I offered several ideas to lower energy costs. She spent a good bit of time, while I was clipping coupons, lamenting over her lack of money and the conversation turned to utilities. Now, at this point, I was just letting her lead the conversation because I really don’t want to keep offering suggestions for her to shoot down with excuses. But if we never talk about her money problems, she can’t ask me for any. So she perseveres. I said “Well, we ended up shaving a considerable amount off our monthly electric bill by just installing a programmable thermostat and setting the temperatures to 78 during the summer and 68 during the winter.” She looked horrified and replied “That’s just crazy. Our air conditioning is on 24/7. I won’t tolerate having it set any higher than 60 degrees.”

Today, when I get off work, she and I are going shopping. Last week, she found a $100 JC Penney gift card in her purse that she didn’t realize she had. Upon realizing she had the gift card, she declared that she NEEDS new shirts. The walk in closet full that she currently has is not enough. Since she doesn’t drive “in town”, I got the call to go with her for some Bonding Time.

I do wonder if I’m a glutton for punishment. Honestly though, I’m taking notes. I’m making sure that all of these conversations go into the research for my Coaching business, and my upcoming book. OH.. and I’m ordering her the book Make Money, Not Excuses. Not that she’ll read it. But…


  • The Q Family says:

    Wow..Look like you are such a patient person. I don’t think I can have a conversation with her past point #1. 🙂 Isn’t that funny that people complain about not having money but when you offer the solution they won’t even consider it.

    Thanks for stopping by my blog. I’m glad to find a local blogger.

  • frugalbabe.com says:

    I second the idea that you are a very patient person!! I wonder what else there is at JC Penny besides shirts – something that she might actually need? We got some gift certificates to Target and Wal Mart when our son was born, and we used them on food. We didn’t need any more baby clothes or any more “stuff” at all really, but you can always use food. I guess that’s not an option at JC Penny, but maybe there’s something more practical than clothes that you could steer her towards? Good luck!

  • Anonymous says:

    You really should just ignore her. I mean, if you can’t get through then you may as well shut up. Nobody likes to be preached at.

  • Momma says:

    @ the q family
    HAHA.. I don’t know how patient I truly am. I’m really just tired of being hit up for money by someone who doesn’t handle their own finances, and that I don’t have much of an option but to have a cordial relationship with.

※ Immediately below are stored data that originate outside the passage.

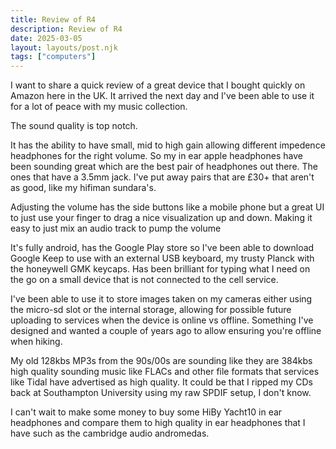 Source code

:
 ```yaml
---
title: Review of R4
description: Review of R4
date: 2025-03-05
layout: layouts/post.njk
tags: ["computers"]
---
```


I want to share a quick review of a great device that I bought quickly on Amazon here in the UK. It arrived the next day and I've been able to use it for a lot of peace with my music collection. 

The sound quality is top notch.

It has the ability to have small, mid to high gain allowing different impedence headphones for the right volume. So my in ear apple headphones have been sounding great which are the best pair of headphones out there. The ones that have a 3.5mm jack. I've put away pairs that are £30+ that aren't as good, like my hifiman sundara's.

Adjusting the volume has the side buttons like a mobile phone but a great UI to just use your finger to drag a nice visualization up and down. Making it easy to just mix an audio track to pump the volume 

It's fully android, has the Google Play store so I've been able to download Google Keep to use with an external USB keyboard, my trusty Planck with the honeywell GMK keycaps. Has been brilliant for typing what I need on the go on a small device that is not connected to the cell service.

I've been able to use it to store images taken on my cameras either using the micro-sd slot or the internal storage, allowing for possible future uploading to services when the device is online vs offline. Something I've designed and wanted a couple of years ago to allow ensuring you're offline when hiking.

My old 128kbs MP3s from the 90s/00s are sounding like they are 384kbs high quality sounding music like FLACs and other file formats that services like Tidal have advertised as high quality. It could be that I ripped my CDs back at Southampton University using my raw SPDIF setup, I don't know.

I can't wait to make some money to buy some HiBy Yacht10 in ear headphones and compare them to high quality in ear headphones that I have such as the cambridge audio andromedas.
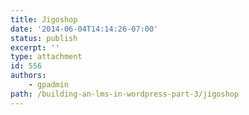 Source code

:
 ```yaml
---
title: Jigoshop
date: '2014-06-04T14:14:26-07:00'
status: publish
excerpt: ''
type: attachment
id: 556
authors:
    - gpadmin
path: /building-an-lms-in-wordpress-part-3/jigoshop
---
```

<!DOCTYPE html PUBLIC "-//W3C//DTD HTML 4.0 Transitional//EN" "http://www.w3.org/TR/REC-html40/loose.dtd">
<?xml encoding="UTF-8">
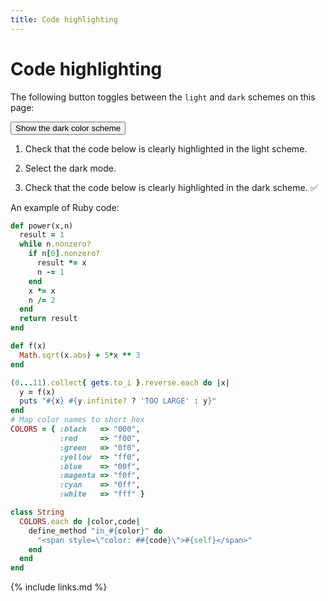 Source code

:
 ```yaml
---
title: Code highlighting
---
```


# Code highlighting

The following button toggles between the `light` and `dark` schemes on this page:

<button class="btn js-toggle-dark-mode">Show the dark color scheme</button>

<script>
const toggleDarkMode = document.querySelector('.js-toggle-dark-mode');

jtd.addEvent(toggleDarkMode, 'click', function(){
  if (jtd.getTheme() === 'dark') {
    jtd.setTheme('light');
    toggleDarkMode.textContent = 'Show the dark color scheme';
  } else {
    jtd.setTheme('dark');
    toggleDarkMode.textContent = 'Show the light color scheme';
  }
});
</script>

1.  Check that the code below is clearly highlighted in the light scheme. 

1.  Select the dark mode.

1.  Check that the code below is clearly highlighted in the dark scheme. ✅

An example of Ruby code:

```ruby
def power(x,n)
  result = 1
  while n.nonzero?
    if n[0].nonzero?
      result *= x
      n -= 1
    end
    x *= x
    n /= 2
  end
  return result
end

def f(x)
  Math.sqrt(x.abs) + 5*x ** 3
end

(0...11).collect{ gets.to_i }.reverse.each do |x|
  y = f(x)
  puts "#{x} #{y.infinite? ? 'TOO LARGE' : y}"
end
# Map color names to short hex
COLORS = { :black   => "000",
           :red     => "f00",
           :green   => "0f0",
           :yellow  => "ff0",
           :blue    => "00f",
           :magenta => "f0f",
           :cyan    => "0ff",
           :white   => "fff" }

class String
  COLORS.each do |color,code|
    define_method "in_#{color}" do
      "<span style=\"color: ##{code}\">#{self}</span>"
    end
  end
end
```
{% include links.md %}
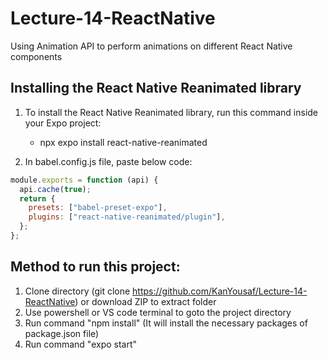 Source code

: # Lecture-14-ReactNative
Using Animation API to perform animations on different React Native components

## Installing the React Native Reanimated library
1. To install the React Native Reanimated library, run this command inside your Expo project:
    - npx expo install react-native-reanimated

2. In babel.config.js file, paste below code: 
``` javascript
module.exports = function (api) {
  api.cache(true);
  return {
    presets: ["babel-preset-expo"],
    plugins: ["react-native-reanimated/plugin"],
  };
};
```
## Method to run this project:
1. Clone directory (git clone https://github.com/KanYousaf/Lecture-14-ReactNative) or download ZIP to extract folder
2. Use powershell or VS code terminal to goto the project directory
3. Run command "npm install" (It will install the necessary packages of package.json file)
4. Run command "expo start"
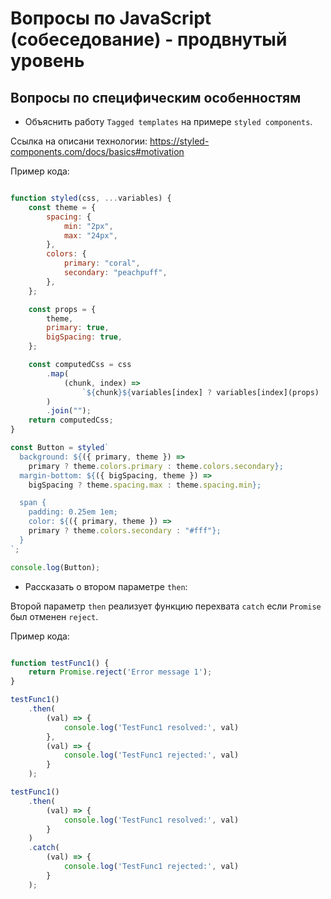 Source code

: # Вопросы по JavaScript (собеседование) - продвнутый уровень

##  Вопросы по специфическим особенностям

- Объяснить работу `Tagged templates` на примере `styled components`.

Ссылка на описани технологии: https://styled-components.com/docs/basics#motivation

Пример кода:

```javascript

function styled(css, ...variables) {
    const theme = {
        spacing: {
            min: "2px",
            max: "24px",
        },
        colors: {
            primary: "coral",
            secondary: "peachpuff",
        },
    };

    const props = {
        theme,
        primary: true,
        bigSpacing: true,
    };

    const computedCss = css
        .map(
            (chunk, index) =>
                `${chunk}${variables[index] ? variables[index](props) : ""}`
        )
        .join("");
    return computedCss;
}

const Button = styled`
  background: ${({ primary, theme }) =>
    primary ? theme.colors.primary : theme.colors.secondary};
  margin-bottom: ${({ bigSpacing, theme }) =>
    bigSpacing ? theme.spacing.max : theme.spacing.min};

  span {
    padding: 0.25em 1em;
    color: ${({ primary, theme }) =>
    primary ? theme.colors.secondary : "#fff"};
  }
`;

console.log(Button);

```

- Рассказать о втором параметре `then`:

Второй параметр `then` реализует функцию перехвата `catch` если `Promise` был отменен `reject`.

Пример кода:

```javascript

function testFunc1() {
    return Promise.reject('Error message 1');
}

testFunc1()
    .then(
        (val) => {
            console.log('TestFunc1 resolved:', val)
        },
        (val) => {
            console.log('TestFunc1 rejected:', val)
        }
    );

testFunc1()
    .then(
        (val) => {
            console.log('TestFunc1 resolved:', val)
        }
    )
    .catch(
        (val) => {
            console.log('TestFunc1 rejected:', val)
        }
    );

```
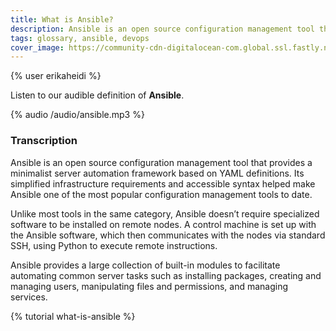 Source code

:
 ```yaml
---
title: What is Ansible?
description: Ansible is an open source configuration management tool that provides a minimalist server automation framework based on YAML definitions. Learn more about Ansible with our audible glossary!
tags: glossary, ansible, devops
cover_image: https://community-cdn-digitalocean-com.global.ssl.fastly.net/variants/PcJyDaaLwTjkdriqXFpDajCM/035575f2985fe451d86e717d73691e533a1a00545d7230900ed786341dc3c882
---
```

{% user erikaheidi %}

Listen to our audible definition of **Ansible**.

{% audio /audio/ansible.mp3 %}

### Transcription

Ansible is an open source configuration management tool that provides a minimalist server automation framework based on YAML definitions. Its simplified infrastructure requirements and accessible syntax helped make Ansible one of the most popular configuration management tools to date.

Unlike most tools in the same category, Ansible doesn’t require specialized software to be installed on remote nodes. A control machine is set up with the Ansible software, which then communicates with the nodes via standard SSH, using Python to execute remote instructions.

Ansible provides a large collection of built-in modules to facilitate automating common server tasks such as installing packages, creating and managing users, manipulating files and permissions, and managing services.

{% tutorial what-is-ansible %} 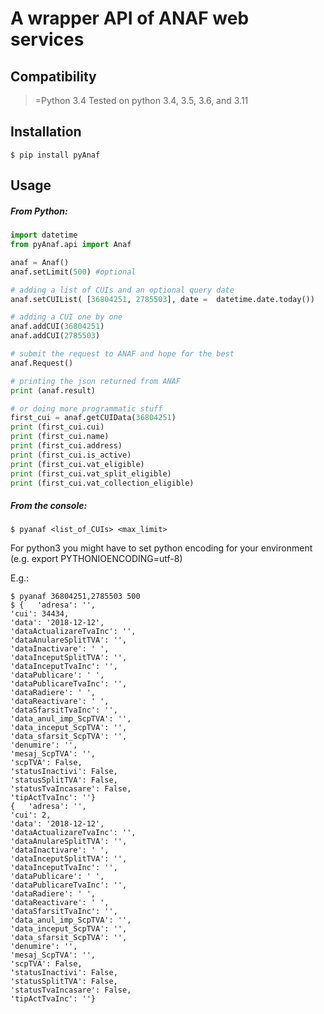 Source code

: # A wrapper API of ANAF web services


## Compatibility
>=Python 3.4
Tested on python 3.4, 3.5, 3.6, and 3.11

## Installation

    $ pip install pyAnaf


## Usage

##### From Python:

```python
import datetime
from pyAnaf.api import Anaf

anaf = Anaf()
anaf.setLimit(500) #optional

# adding a list of CUIs and an optional query date
anaf.setCUIList( [36804251, 2785503], date =  datetime.date.today())

# adding a CUI one by one
anaf.addCUI(36804251)
anaf.addCUI(2785503)

# submit the request to ANAF and hope for the best
anaf.Request()

# printing the json returned from ANAF
print (anaf.result)

# or doing more programmatic stuff
first_cui = anaf.getCUIData(36804251)
print (first_cui.cui)
print (first_cui.name)
print (first_cui.address)
print (first_cui.is_active)
print (first_cui.vat_eligible)
print (first_cui.vat_split_eligible)
print (first_cui.vat_collection_eligible)

```

##### From the console:

	$ pyanaf <list_of_CUIs> <max_limit>

For python3 you might have to set python encoding for your environment (e.g. export PYTHONIOENCODING=utf-8)

E.g.:

    $ pyanaf 36804251,2785503 500
    $ {   'adresa': '',
    'cui': 34434,
    'data': '2018-12-12',
    'dataActualizareTvaInc': '',
    'dataAnulareSplitTVA': '',
    'dataInactivare': ' ',
    'dataInceputSplitTVA': '',
    'dataInceputTvaInc': '',
    'dataPublicare': ' ',
    'dataPublicareTvaInc': '',
    'dataRadiere': ' ',
    'dataReactivare': ' ',
    'dataSfarsitTvaInc': '',
    'data_anul_imp_ScpTVA': '',
    'data_inceput_ScpTVA': '',
    'data_sfarsit_ScpTVA': '',
    'denumire': '',
    'mesaj_ScpTVA': '',
    'scpTVA': False,
    'statusInactivi': False,
    'statusSplitTVA': False,
    'statusTvaIncasare': False,
    'tipActTvaInc': ''}
	{   'adresa': '',
    'cui': 2,
    'data': '2018-12-12',
    'dataActualizareTvaInc': '',
    'dataAnulareSplitTVA': '',
    'dataInactivare': ' ',
    'dataInceputSplitTVA': '',
    'dataInceputTvaInc': '',
    'dataPublicare': ' ',
    'dataPublicareTvaInc': '',
    'dataRadiere': ' ',
    'dataReactivare': ' ',
    'dataSfarsitTvaInc': '',
    'data_anul_imp_ScpTVA': '',
    'data_inceput_ScpTVA': '',
    'data_sfarsit_ScpTVA': '',
    'denumire': '',
    'mesaj_ScpTVA': '',
    'scpTVA': False,
    'statusInactivi': False,
    'statusSplitTVA': False,
    'statusTvaIncasare': False,
    'tipActTvaInc': ''}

    I keep hoping that if I make enough suggestions about her cleaning her own finances up, that she’ll stop asking me for money just so she doesn’t have to listen to my suggestions.

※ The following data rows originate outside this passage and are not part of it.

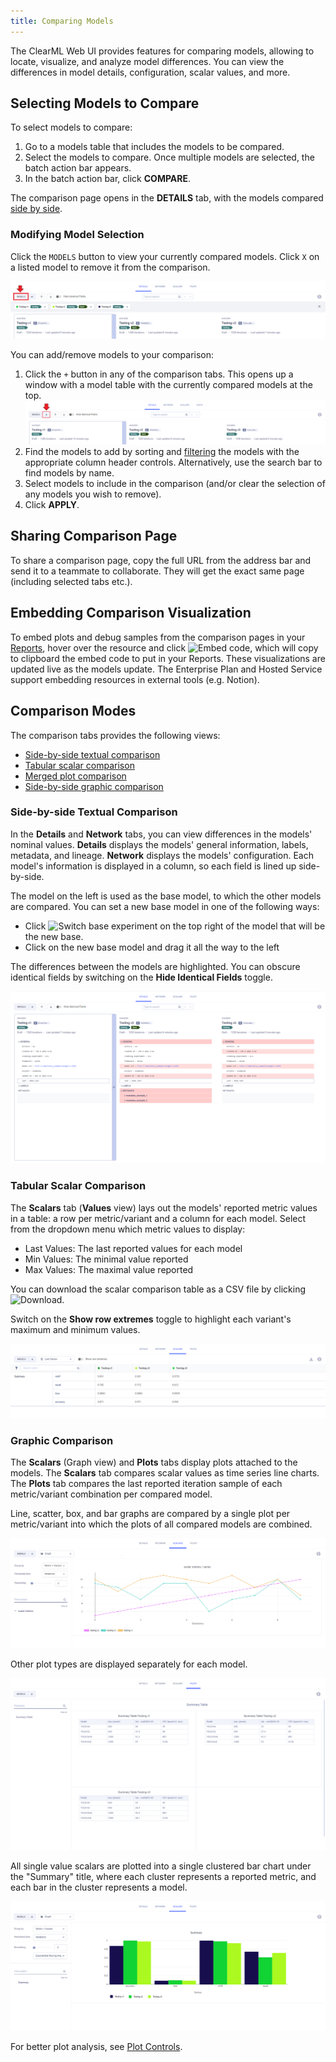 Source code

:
 ```yaml
---
title: Comparing Models
---
```


The ClearML Web UI provides features for comparing models, allowing to locate, visualize, and analyze model differences. 
You can view the differences in model details, configuration, scalar values, and more.

## Selecting Models to Compare
To select models to compare:
1. Go to a models table that includes the models to be compared.
1. Select the models to compare. Once multiple models are selected, the batch action bar appears.
1. In the batch action bar, click **COMPARE**. 

The comparison page opens in the **DETAILS** tab, with the models compared [side by side](#side-by-side-textual-comparison).

### Modifying Model Selection
Click the `MODELS` button to view your currently compared models. Click `X` on a listed model to remove
it from the comparison.

![Models list](../img/webapp_compare_model_select_1.png)

You can add/remove models to your comparison:
1. Click the `+` button in any of the comparison tabs. This opens up a window with a model table with the currently 
compared models at the top.
   ![Adding models](../img/webapp_compare_model_select_2.png)
1. Find the models to add by sorting and [filtering](webapp_model_table.md#filtering-columns) the models with the 
appropriate column header controls. Alternatively, use the search bar to find models by name.
1. Select models to include in the comparison (and/or clear the selection of any models you wish to remove).
1. Click **APPLY**.

## Sharing Comparison Page
To share a comparison page, copy the full URL from the address bar and send it to a teammate to collaborate. They will 
get the exact same page (including selected tabs etc.).

## Embedding Comparison Visualization
To embed plots and debug samples from the comparison pages in your [Reports](webapp_reports.md), hover over the
resource and click <img src="/docs/latest/icons/ico-plotly-embed-code.svg" alt="Embed code" className="icon size-md space-sm" />, 
which will copy to clipboard the embed code to put in your Reports. These visualizations are updated live as the 
models update. The Enterprise Plan and Hosted Service support embedding resources in external tools (e.g. Notion).

## Comparison Modes
The comparison tabs provides the following views:
* [Side-by-side textual comparison](#side-by-side-textual-comparison)
* [Tabular scalar comparison](#tabular-scalar-comparison)
* [Merged plot comparison](#graphic-comparison) 
* [Side-by-side graphic comparison](#graphic-comparison) 


### Side-by-side Textual Comparison

In the **Details** and **Network** tabs, you can view differences in the models' nominal 
values. **Details** displays the models' general information, labels, metadata, and lineage. **Network** displays the models' 
configuration. Each model's 
information is displayed in a column, so each field is lined up side-by-side. 

The model on the left is used as the base model, to which the other models are compared. You can set a new base model 
in one of the following ways:
* Click <img src="/docs/latest/icons/ico-switch-base.svg" alt="Switch base experiment" className="icon size-md space-sm" /> 
on the top right of the model that will be the new base.
* Click on the new base model and drag it all the way to the left

The differences between the models are highlighted. You can obscure identical fields by switching on the
**Hide Identical Fields** toggle.

![Text comparison](../img/webapp_compare_models_text.png)

### Tabular Scalar Comparison 
The **Scalars** tab (**Values** view) lays out the models' reported metric values in a table: a row per metric/variant and a 
column for each model. Select from the dropdown menu which metric values to display:
* Last Values: The last reported values for each model
* Min Values: The minimal value reported 
* Max Values: The maximal value reported 

You can download the scalar comparison table as a CSV file by clicking <img src="/docs/latest/icons/ico-download.svg" alt="Download" className="icon size-md space-sm" />. 

Switch on the **Show row extremes** toggle to highlight each variant's maximum and minimum values.  

![side-by-side scalar comparison](../img/webapp_compare_models_scalar_table.png)


### Graphic Comparison
The **Scalars** (Graph view) and **Plots** tabs display plots attached to the models. The **Scalars** tab compares 
scalar values as time series line charts. The **Plots** tab compares the last reported iteration sample of each 
metric/variant combination per compared model. 

Line, scatter, box, and bar graphs are compared by a single plot per metric/variant into which the plots of all compared 
models are combined.

![Merged plots](../img/webapp_compare_models_merge_plots.png)

Other plot types are displayed separately for each model.

![Side-by-side plots](../img/webapp_compare_models_side_plots.png)

All single value scalars are plotted into a single clustered bar chart under the "Summary" title, where each cluster 
represents a reported metric, and each bar in the cluster represents a model.

![Single scalar comparison](../img/webapp_compare_model_single_scalars.png)

For better plot analysis, see [Plot Controls](webapp_exp_track_visual.md#plot-controls).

    I’d love to be able to to steer her toward something useful, but she has an entire house full of every piece of “stuff” she could ever need. In the end, the path of least resistance was to stand in the aisle and say “uh huh, that would look lovely on you.” and get it overwith as painlessly as possible 🙂

    Thanks for commenting!

  • jaysfan says:

    “Obsessed with the helping” is a gentler way of saying “inclined to interfere”, no? I mean, your advice is spot on and could of course help someone open to it, but if she doesn’t want it then back away gracefully and be a friend in other ways. This post smaks a bit of superiority and distaste. You’ll want to avoid that in any coaching you do.

    • Momma says:

      @Jaysfan Thanks for taking the time to comment.

      I wouldn’t say that I’m inclined to interfere, as much as try to offer solutions when people come to me with their problems. Unfortunately, the person referenced in the post sought me out for help, but wasn’t thrilled that the help I could give wasn’t the blank check that was being requested (on an almost weekly basis).